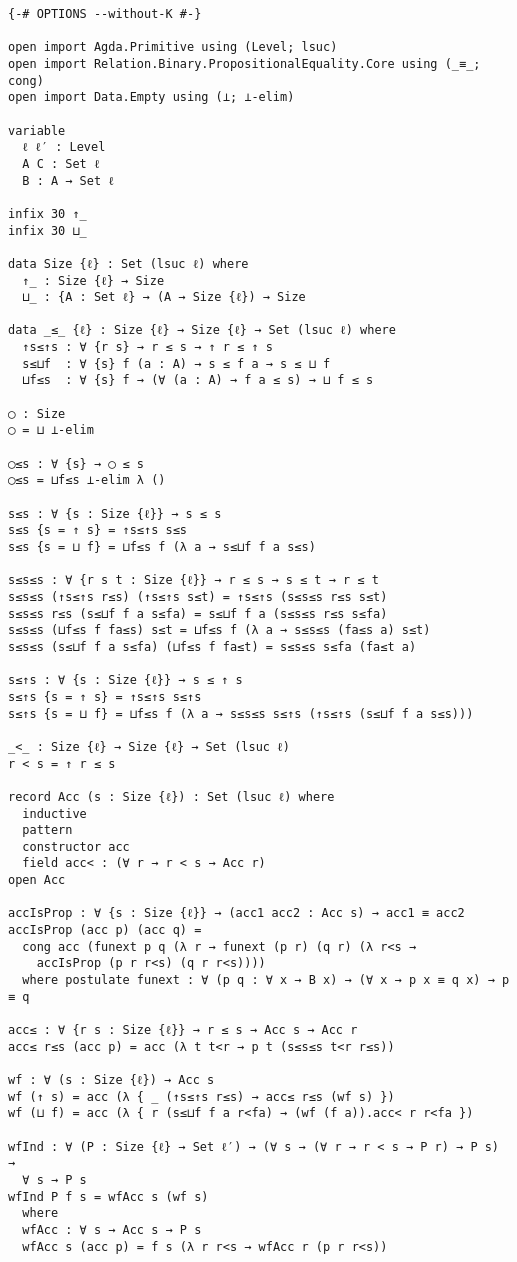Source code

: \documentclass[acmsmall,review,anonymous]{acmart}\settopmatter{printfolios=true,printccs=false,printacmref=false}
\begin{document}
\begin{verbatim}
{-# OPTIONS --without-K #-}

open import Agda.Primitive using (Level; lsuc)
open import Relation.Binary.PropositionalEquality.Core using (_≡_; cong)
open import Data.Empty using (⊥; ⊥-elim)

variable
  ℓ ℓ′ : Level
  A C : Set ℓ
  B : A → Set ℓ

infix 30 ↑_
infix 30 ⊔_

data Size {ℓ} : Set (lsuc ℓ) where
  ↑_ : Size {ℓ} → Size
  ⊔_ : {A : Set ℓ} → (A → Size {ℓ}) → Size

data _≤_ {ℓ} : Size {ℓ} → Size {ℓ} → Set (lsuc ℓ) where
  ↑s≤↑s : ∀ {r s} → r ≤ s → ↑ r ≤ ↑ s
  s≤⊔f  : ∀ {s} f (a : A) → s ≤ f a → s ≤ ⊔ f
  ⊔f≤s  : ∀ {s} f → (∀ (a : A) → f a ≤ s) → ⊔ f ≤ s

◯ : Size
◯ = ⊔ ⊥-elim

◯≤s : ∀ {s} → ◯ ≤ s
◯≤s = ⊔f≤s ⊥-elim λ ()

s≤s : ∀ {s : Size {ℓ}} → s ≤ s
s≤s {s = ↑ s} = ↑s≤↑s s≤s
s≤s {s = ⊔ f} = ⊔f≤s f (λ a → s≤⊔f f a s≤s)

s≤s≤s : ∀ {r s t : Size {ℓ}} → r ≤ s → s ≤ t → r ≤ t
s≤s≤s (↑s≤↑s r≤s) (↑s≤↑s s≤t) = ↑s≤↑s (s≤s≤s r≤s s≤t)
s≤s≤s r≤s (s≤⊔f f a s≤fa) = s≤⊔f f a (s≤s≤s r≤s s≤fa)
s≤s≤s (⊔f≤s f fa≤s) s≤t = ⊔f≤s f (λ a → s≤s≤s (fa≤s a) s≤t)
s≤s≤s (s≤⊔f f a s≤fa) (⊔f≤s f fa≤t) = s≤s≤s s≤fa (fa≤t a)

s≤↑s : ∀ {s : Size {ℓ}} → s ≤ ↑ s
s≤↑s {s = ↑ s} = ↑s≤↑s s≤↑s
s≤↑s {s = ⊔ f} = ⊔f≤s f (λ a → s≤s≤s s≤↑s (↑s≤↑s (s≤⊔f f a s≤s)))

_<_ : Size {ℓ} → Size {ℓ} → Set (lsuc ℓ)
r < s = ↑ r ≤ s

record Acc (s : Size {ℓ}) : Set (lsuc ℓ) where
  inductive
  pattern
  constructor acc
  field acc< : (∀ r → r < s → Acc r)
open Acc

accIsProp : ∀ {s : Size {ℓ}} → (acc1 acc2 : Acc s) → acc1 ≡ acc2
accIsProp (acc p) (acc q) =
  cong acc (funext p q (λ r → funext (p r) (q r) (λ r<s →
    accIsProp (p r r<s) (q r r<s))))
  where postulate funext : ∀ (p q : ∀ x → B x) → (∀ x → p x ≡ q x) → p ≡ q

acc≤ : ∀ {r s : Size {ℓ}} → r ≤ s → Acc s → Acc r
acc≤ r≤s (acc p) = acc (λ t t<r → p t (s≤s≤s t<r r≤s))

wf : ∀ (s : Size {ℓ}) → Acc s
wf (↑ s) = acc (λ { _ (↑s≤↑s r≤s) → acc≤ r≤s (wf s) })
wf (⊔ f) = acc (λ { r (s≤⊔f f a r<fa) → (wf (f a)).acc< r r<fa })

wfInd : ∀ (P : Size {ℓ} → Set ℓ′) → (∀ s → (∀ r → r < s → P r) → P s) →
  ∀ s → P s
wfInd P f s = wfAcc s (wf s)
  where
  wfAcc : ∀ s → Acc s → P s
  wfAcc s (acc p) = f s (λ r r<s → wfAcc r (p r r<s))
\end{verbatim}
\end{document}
=-=-=-=-=
● **Work required**: Repeat the preceding records exactly but drop the images.

● **Result of this exercise**:
Source code

: \documentclass[acmsmall,review,anonymous]{acmart}\settopmatter{printfolios=true,printccs=false,printacmref=false}
\begin{document}
\begin{verbatim}
{-# OPTIONS --without-K #-}

open import Agda.Primitive using (Level; lsuc)
open import Relation.Binary.PropositionalEquality.Core using (_≡_; cong)
open import Data.Empty using (⊥; ⊥-elim)

variable
  ℓ ℓ′ : Level
  A C : Set ℓ
  B : A → Set ℓ

infix 30 ↑_
infix 30 ⊔_

data Size {ℓ} : Set (lsuc ℓ) where
  ↑_ : Size {ℓ} → Size
  ⊔_ : {A : Set ℓ} → (A → Size {ℓ}) → Size

data _≤_ {ℓ} : Size {ℓ} → Size {ℓ} → Set (lsuc ℓ) where
  ↑s≤↑s : ∀ {r s} → r ≤ s → ↑ r ≤ ↑ s
  s≤⊔f  : ∀ {s} f (a : A) → s ≤ f a → s ≤ ⊔ f
  ⊔f≤s  : ∀ {s} f → (∀ (a : A) → f a ≤ s) → ⊔ f ≤ s

◯ : Size
◯ = ⊔ ⊥-elim

◯≤s : ∀ {s} → ◯ ≤ s
◯≤s = ⊔f≤s ⊥-elim λ ()

s≤s : ∀ {s : Size {ℓ}} → s ≤ s
s≤s {s = ↑ s} = ↑s≤↑s s≤s
s≤s {s = ⊔ f} = ⊔f≤s f (λ a → s≤⊔f f a s≤s)

s≤s≤s : ∀ {r s t : Size {ℓ}} → r ≤ s → s ≤ t → r ≤ t
s≤s≤s (↑s≤↑s r≤s) (↑s≤↑s s≤t) = ↑s≤↑s (s≤s≤s r≤s s≤t)
s≤s≤s r≤s (s≤⊔f f a s≤fa) = s≤⊔f f a (s≤s≤s r≤s s≤fa)
s≤s≤s (⊔f≤s f fa≤s) s≤t = ⊔f≤s f (λ a → s≤s≤s (fa≤s a) s≤t)
s≤s≤s (s≤⊔f f a s≤fa) (⊔f≤s f fa≤t) = s≤s≤s s≤fa (fa≤t a)

s≤↑s : ∀ {s : Size {ℓ}} → s ≤ ↑ s
s≤↑s {s = ↑ s} = ↑s≤↑s s≤↑s
s≤↑s {s = ⊔ f} = ⊔f≤s f (λ a → s≤s≤s s≤↑s (↑s≤↑s (s≤⊔f f a s≤s)))

_<_ : Size {ℓ} → Size {ℓ} → Set (lsuc ℓ)
r < s = ↑ r ≤ s

record Acc (s : Size {ℓ}) : Set (lsuc ℓ) where
  inductive
  pattern
  constructor acc
  field acc< : (∀ r → r < s → Acc r)
open Acc

accIsProp : ∀ {s : Size {ℓ}} → (acc1 acc2 : Acc s) → acc1 ≡ acc2
accIsProp (acc p) (acc q) =
  cong acc (funext p q (λ r → funext (p r) (q r) (λ r<s →
    accIsProp (p r r<s) (q r r<s))))
  where postulate funext : ∀ (p q : ∀ x → B x) → (∀ x → p x ≡ q x) → p ≡ q

acc≤ : ∀ {r s : Size {ℓ}} → r ≤ s → Acc s → Acc r
acc≤ r≤s (acc p) = acc (λ t t<r → p t (s≤s≤s t<r r≤s))

wf : ∀ (s : Size {ℓ}) → Acc s
wf (↑ s) = acc (λ { _ (↑s≤↑s r≤s) → acc≤ r≤s (wf s) })
wf (⊔ f) = acc (λ { r (s≤⊔f f a r<fa) → (wf (f a)).acc< r r<fa })

wfInd : ∀ (P : Size {ℓ} → Set ℓ′) → (∀ s → (∀ r → r < s → P r) → P s) →
  ∀ s → P s
wfInd P f s = wfAcc s (wf s)
  where
  wfAcc : ∀ s → Acc s → P s
  wfAcc s (acc p) = f s (λ r r<s → wfAcc r (p r r<s))
\end{verbatim}
\end{document}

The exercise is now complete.